Source texts of formatted documents:
↓↓↓

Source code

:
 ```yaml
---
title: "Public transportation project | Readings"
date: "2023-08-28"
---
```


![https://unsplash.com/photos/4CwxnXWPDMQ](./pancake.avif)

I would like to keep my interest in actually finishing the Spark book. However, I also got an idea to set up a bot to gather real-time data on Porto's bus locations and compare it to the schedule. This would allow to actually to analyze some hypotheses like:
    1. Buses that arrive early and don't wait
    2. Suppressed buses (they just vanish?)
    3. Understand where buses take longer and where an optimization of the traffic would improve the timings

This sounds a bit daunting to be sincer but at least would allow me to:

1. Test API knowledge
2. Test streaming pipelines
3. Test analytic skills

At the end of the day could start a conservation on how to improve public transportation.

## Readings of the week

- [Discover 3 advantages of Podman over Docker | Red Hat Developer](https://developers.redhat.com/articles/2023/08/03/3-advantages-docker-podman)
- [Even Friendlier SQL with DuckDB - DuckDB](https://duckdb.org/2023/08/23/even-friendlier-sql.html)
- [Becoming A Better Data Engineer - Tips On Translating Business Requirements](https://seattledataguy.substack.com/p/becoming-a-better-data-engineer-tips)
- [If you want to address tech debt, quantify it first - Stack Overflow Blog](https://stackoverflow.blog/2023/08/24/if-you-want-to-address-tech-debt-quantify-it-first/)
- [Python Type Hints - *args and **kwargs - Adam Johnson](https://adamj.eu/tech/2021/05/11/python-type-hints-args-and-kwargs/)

↑↑↑

Task prompt. Beginning with the line that contains "2. Suppressed buses (they just vanish?)", return every line through the end of the data above, exactly as written.

Task answer.
    2. Suppressed buses (they just vanish?)
    3. Understand where buses take longer and where an optimization of the traffic would improve the timings

This sounds a bit daunting to be sincer but at least would allow me to:

1. Test API knowledge
2. Test streaming pipelines
3. Test analytic skills

At the end of the day could start a conservation on how to improve public transportation.

## Readings of the week

- [Discover 3 advantages of Podman over Docker | Red Hat Developer](https://developers.redhat.com/articles/2023/08/03/3-advantages-docker-podman)
- [Even Friendlier SQL with DuckDB - DuckDB](https://duckdb.org/2023/08/23/even-friendlier-sql.html)
- [Becoming A Better Data Engineer - Tips On Translating Business Requirements](https://seattledataguy.substack.com/p/becoming-a-better-data-engineer-tips)
- [If you want to address tech debt, quantify it first - Stack Overflow Blog](https://stackoverflow.blog/2023/08/24/if-you-want-to-address-tech-debt-quantify-it-first/)
- [Python Type Hints - *args and **kwargs - Adam Johnson](https://adamj.eu/tech/2021/05/11/python-type-hints-args-and-kwargs/)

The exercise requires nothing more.